Exercise objective:
Your answer should consist of all lines in the listing that hold the word "article".

Entries provided:

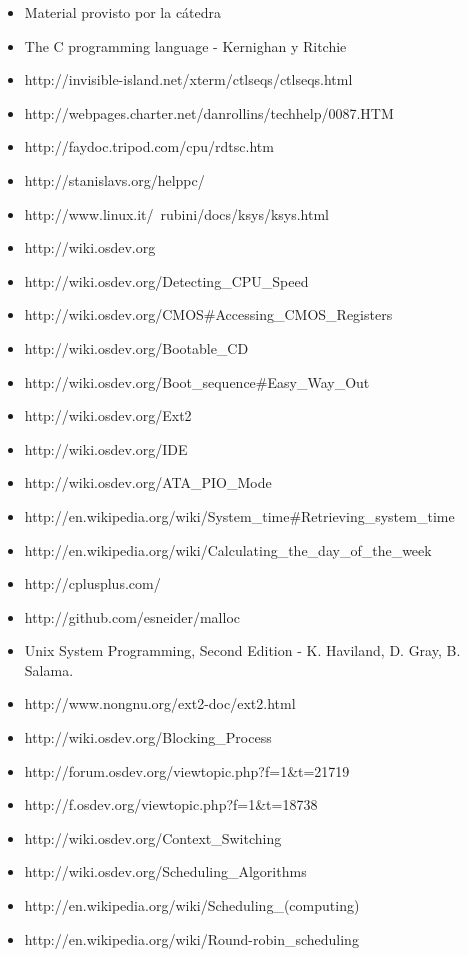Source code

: \documentclass[a4paper,10pt]{article}
\begin{document}
\begin{itemize}
  \item Material provisto por la cátedra
  \item The C programming language - Kernighan y Ritchie
  \item http://invisible-island.net/xterm/ctlseqs/ctlseqs.html
  \item http://webpages.charter.net/danrollins/techhelp/0087.HTM
  \item http://faydoc.tripod.com/cpu/rdtsc.htm
  \item http://stanislavs.org/helppc/
  \item http://www.linux.it/~rubini/docs/ksys/ksys.html
  \item http://wiki.osdev.org
  \item http://wiki.osdev.org/Detecting\_CPU\_Speed
  \item	http://wiki.osdev.org/CMOS\#Accessing\_CMOS\_Registers
  \item http://wiki.osdev.org/Bootable\_CD
  \item http://wiki.osdev.org/Boot\_sequence\#Easy\_Way\_Out
  \item http://wiki.osdev.org/Ext2
  \item http://wiki.osdev.org/IDE
  \item http://wiki.osdev.org/ATA\_PIO\_Mode
  \item http://en.wikipedia.org/wiki/System\_time\#Retrieving\_system\_time
  \item http://en.wikipedia.org/wiki/Calculating\_the\_day\_of\_the\_week
  \item http://cplusplus.com/
  \item http://github.com/esneider/malloc
  \item Unix System Programming, Second Edition - K. Haviland, D. Gray, B. Salama.
  \item http://www.nongnu.org/ext2-doc/ext2.html
  \item http://wiki.osdev.org/Blocking\_Process
  \item http://forum.osdev.org/viewtopic.php?f=1\&t=21719
  \item http://f.osdev.org/viewtopic.php?f=1\&t=18738
  \item http://wiki.osdev.org/Context\_Switching
  \item http://wiki.osdev.org/Scheduling\_Algorithms
  \item http://en.wikipedia.org/wiki/Scheduling\_(computing)
  \item http://en.wikipedia.org/wiki/Round-robin\_scheduling

\end{itemize}
\end{document}
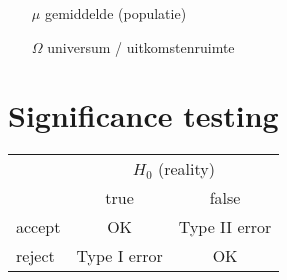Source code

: \documentclass[a4paper]{article}
\begin{document}
\begin{itemize}
\item[$\mu$] gemiddelde (populatie)
\item[$\Omega$] universum / uitkomstenruimte
\end{itemize}

\section{Significance testing}

\begin{tabular}{l|c|c}
& \multicolumn{2}{c}{$H_{0}$ (reality)} \\
& true & false \\ \hline
accept & OK & Type II error \\
reject & Type I error & OK \\
\end{tabular}

\onecolumn
\end{document}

Task result:
: \documentclass[a4paper,10pt]{article}
: \documentclass[a4paper]{article}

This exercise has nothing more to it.